Yoḥannan of Dailam (d. 738) [Ch. of E.]
Monk and missionary. He was a monk of the Monastery of Beth ʿAbe, but was taken prisoner to Dailam; there, once he had been freed, he converted many pagans. Travelling to Damascus, he is said to have healed a child of ʿAbd al-Malik. He finally settled in Fars, near Arragan, founding a bilingual monastery, with Syriac- and Persian-speaking monks. A fragment of the earliest form of his Life is known in Sogdian translation. Later developments are to be found in an E.-Syr. verse narrative and a W.-Syr. prose Life. There are also short notices in Toma of Marga (‘Book of [monastic] Superiors’, II.22–5) and Ishoʿdnaḥ (‘Book of Chastity’, 104, 116).

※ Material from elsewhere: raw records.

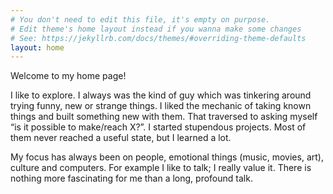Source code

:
 ```yaml
---
# You don't need to edit this file, it's empty on purpose.
# Edit theme's home layout instead if you wanna make some changes
# See: https://jekyllrb.com/docs/themes/#overriding-theme-defaults
layout: home
---
```


Welcome to my home page!

I like to explore. I always was the kind of guy which was tinkering around trying funny, new or strange things. I liked the mechanic of taking known things and built something new with them. That traversed to asking myself “is it possible to make/reach X?”. I started stupendous projects. Most of them never reached a useful state, but I learned a lot.

My focus has always been on people, emotional things (music, movies, art), culture and computers. For example I like to talk; I really value it. There is nothing more fascinating for me than a long, profound talk.

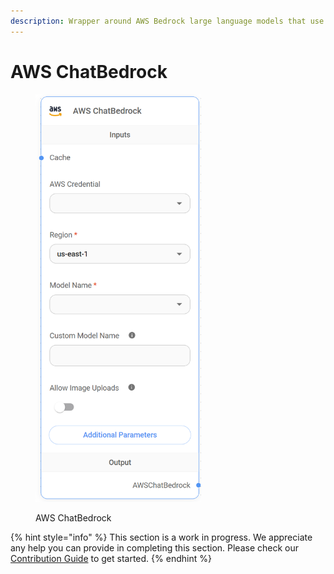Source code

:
 ```yaml
---
description: Wrapper around AWS Bedrock large language models that use the Chat endpoint.
---
```


# AWS ChatBedrock

<figure><img src="../../../.gitbook/assets/image--10---1---1---1---1-.png" alt="" width="265"><figcaption><p>AWS ChatBedrock</p></figcaption></figure>

{% hint style="info" %}
This section is a work in progress. We appreciate any help you can provide in completing this section. Please check our [Contribution Guide](../../../contributing/) to get started.
{% endhint %}
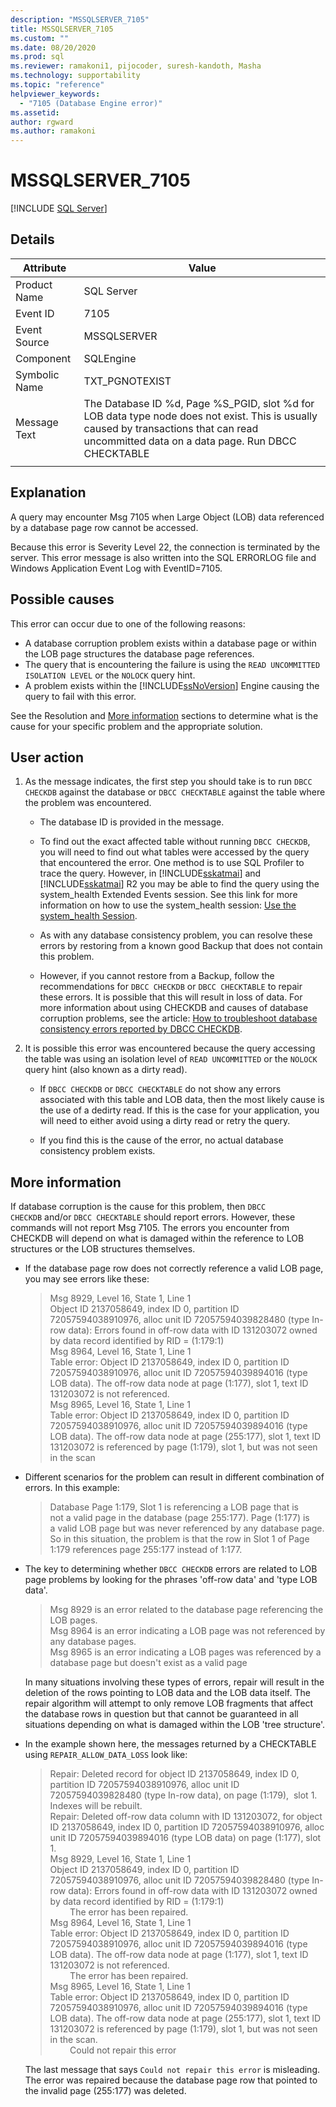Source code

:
 ```yaml
---
description: "MSSQLSERVER_7105"
title: MSSQLSERVER_7105
ms.custom: ""
ms.date: 08/20/2020
ms.prod: sql
ms.reviewer: ramakoni1, pijocoder, suresh-kandoth, Masha
ms.technology: supportability
ms.topic: "reference"
helpviewer_keywords: 
  - "7105 (Database Engine error)"
ms.assetid: 
author: rgward
ms.author: ramakoni
---
```

# MSSQLSERVER_7105
 [!INCLUDE [SQL Server](../../includes/applies-to-version/sqlserver.md)]

## Details

|Attribute|Value|
|---|---|
|Product Name|SQL Server|
|Event ID|7105|
|Event Source|MSSQLSERVER|
|Component|SQLEngine|
|Symbolic Name|TXT_PGNOTEXIST|
|Message Text|The Database ID %d, Page %S_PGID, slot %d for LOB data type node does not exist. This is usually caused by transactions that can read uncommitted data on a data page. Run DBCC CHECKTABLE|
||

## Explanation

A query may encounter Msg 7105 when Large Object (LOB) data referenced by a database page row cannot be accessed.

Because this error is Severity Level 22, the connection is terminated by the server. This error message is also written into the SQL ERRORLOG file and Windows Application Event Log with EventID=7105.

## Possible causes

This error can occur due to one of the following reasons:

- A database corruption problem exists within a database page or within the LOB page structures the database page references.
- The query that is encountering the failure is using the `READ UNCOMMITTED ISOLATION LEVEL` or the `NOLOCK` query hint.
- A problem exists within the [!INCLUDE[ssNoVersion](../../includes/ssnoversion-md.md)] Engine causing the query to fail with this error.

See the Resolution and [More information](#more-information) sections to determine what is the cause for your specific problem and the appropriate solution.

## User action

1. As the message indicates, the first step you should take is to run `DBCC CHECKDB` against the database or `DBCC CHECKTABLE` against the table where the problem was encountered.

    - The database ID is provided in the message.
    - To find out the exact affected table without running `DBCC CHECKDB`, you will need to find out what tables were accessed by the query that encountered the error. One method is to use SQL Profiler to trace the query. However, in [!INCLUDE[sskatmai](../../includes/sskatmai-md.md)] and [!INCLUDE[sskatmai](../../includes/sskatmai-md.md)] R2 you may be able to find the query using the system_health Extended Events session. See this link for more information on how to use the system_health session: [Use the system_health Session](../extended-events/use-the-system-health-session.md).

    - As with any database consistency problem, you can resolve these errors by restoring from a known good Backup that does not contain this problem.

    - However, if you cannot restore from a Backup, follow the recommendations for `DBCC CHECKDB` or `DBCC CHECKTABLE` to repair these errors. It is possible that this will result in loss of data. For more information about using CHECKDB and causes of database corruption problems, see the article: [How to troubleshoot database consistency errors reported by DBCC CHECKDB](https://support.microsoft.com/kb/2015748).
  
1. It is possible this error was encountered because the query accessing the table was using an isolation level of `READ UNCOMMITTED` or the `NOLOCK` query hint (also known as a dirty read).

   - If `DBCC CHECKDB` or `DBCC CHECKTABLE` do not show any errors associated with this table and LOB data, then the most likely cause is the use of a dedirty read. If this is the case for your application, you will need to either avoid using a dirty read or retry the query.
  
   - If you find this is the cause of the error, no actual database consistency problem exists.

## More information

If database corruption is the cause for this problem, then `DBCC CHECKDB` and/or `DBCC CHECKTABLE` should report errors. However, these commands will not report Msg 7105. The errors you encounter from CHECKDB will depend on what is damaged within the reference to LOB structures or the LOB structures themselves.

- If the database page row does not correctly reference a valid LOB page, you may see errors like these:

    > Msg 8929, Level 16, State 1, Line 1  
    Object ID 2137058649, index ID 0, partition ID 72057594038910976, alloc unit ID 72057594039828480 (type In-row data): Errors found in off-row data with ID 131203072 owned by data record identified by RID = (1:179:1)  
    Msg 8964, Level 16, State 1, Line 1  
    Table error: Object ID 2137058649, index ID 0, partition ID 72057594038910976, alloc unit ID 72057594039894016 (type LOB data). The off-row data node at page (1:177), slot 1, text ID 131203072 is not referenced.  
    Msg 8965, Level 16, State 1, Line 1  
    Table error: Object ID 2137058649, index ID 0, partition ID 72057594038910976, alloc unit ID 72057594039894016 (type LOB data). The off-row data node at page (255:177), slot 1, text ID 131203072 is referenced by page (1:179), slot 1, but was not seen in the scan  

- Different scenarios for the problem can result in different combination of errors. In this example:  

    > Database Page 1:179, Slot 1 is referencing a LOB page that is not a valid page in the database (page 255:177). Page (1:177) is a valid LOB page but was never referenced by any database page. So in this situation, the problem is that the row in Slot 1 of Page 1:179 references page 255:177 instead of 1:177.

- The key to determining whether `DBCC CHECKDB` errors are related to LOB page problems by looking for the phrases 'off-row data' and 'type LOB data'.

    > Msg 8929 is an error related to the database page referencing the LOB pages.  
Msg 8964 is an error indicating a LOB page was not referenced by any database pages.  
Msg 8965 is an error indicating a LOB pages was referenced by a database page but doesn't exist as a valid page

    In many situations involving these types of errors, repair will result in the deletion of the rows pointing to LOB data and the LOB data itself. The repair algorithm will attempt to only remove LOB fragments that affect the database rows in question but that cannot be guaranteed in all situations depending on what is damaged within the LOB 'tree structure'.

- In the example shown here, the messages returned by a CHECKTABLE using `REPAIR_ALLOW_DATA_LOSS` look like:

    > Repair: Deleted record for object ID 2137058649, index ID 0, partition ID 72057594038910976, alloc unit ID 72057594039828480 (type In-row data), on page (1:179),  slot 1. Indexes will be rebuilt.  
    Repair: Deleted off-row data column with ID 131203072, for object ID 2137058649, index ID 0, partition ID 72057594038910976, alloc unit ID 72057594039894016 (type LOB data) on page (1:177), slot 1.  
    Msg 8929, Level 16, State 1, Line 1  
    Object ID 2137058649, index ID 0, partition ID 72057594038910976, alloc unit ID 72057594039828480 (type In-row data): Errors found in off-row data with ID 131203072 owned by data record identified by RID = (1:179:1)  
            The error has been repaired.  
    Msg 8964, Level 16, State 1, Line 1  
    Table error: Object ID 2137058649, index ID 0, partition ID 72057594038910976, alloc unit ID 72057594039894016 (type LOB data). The off-row data node at page (1:177), slot 1, text ID 131203072 is not referenced.  
            The error has been repaired.  
    Msg 8965, Level 16, State 1, Line 1  
    Table error: Object ID 2137058649, index ID 0, partition ID 72057594038910976, alloc unit ID 72057594039894016 (type LOB data). The off-row data node at page (255:177), slot 1, text ID 131203072 is referenced by page (1:179), slot 1, but was not seen in the scan.  
            Could not repair this error

    The last message that says `Could not repair this error` is misleading. The error was repaired because the database page row that pointed to the invalid page (255:177) was deleted.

A few short liturgical texts are attributed to him.
Sources
- S. P. Brock, ‘A Syriac Life of John of Dailam’, ParOr 10 (1981/2), 123–89.
- J.-M. Fiey, ‘Jean de Daylam et l’imbroglio de ses fondations’, POC 10 (1960), 195–211.
- W. Sundermann, ‘Ein Bruchstück einer soghdischen Kirchengeschichte aus Zentralasien?’ Acta Antiqua Academiae Scientiarum Hungaricae 24 (1976), 95–101.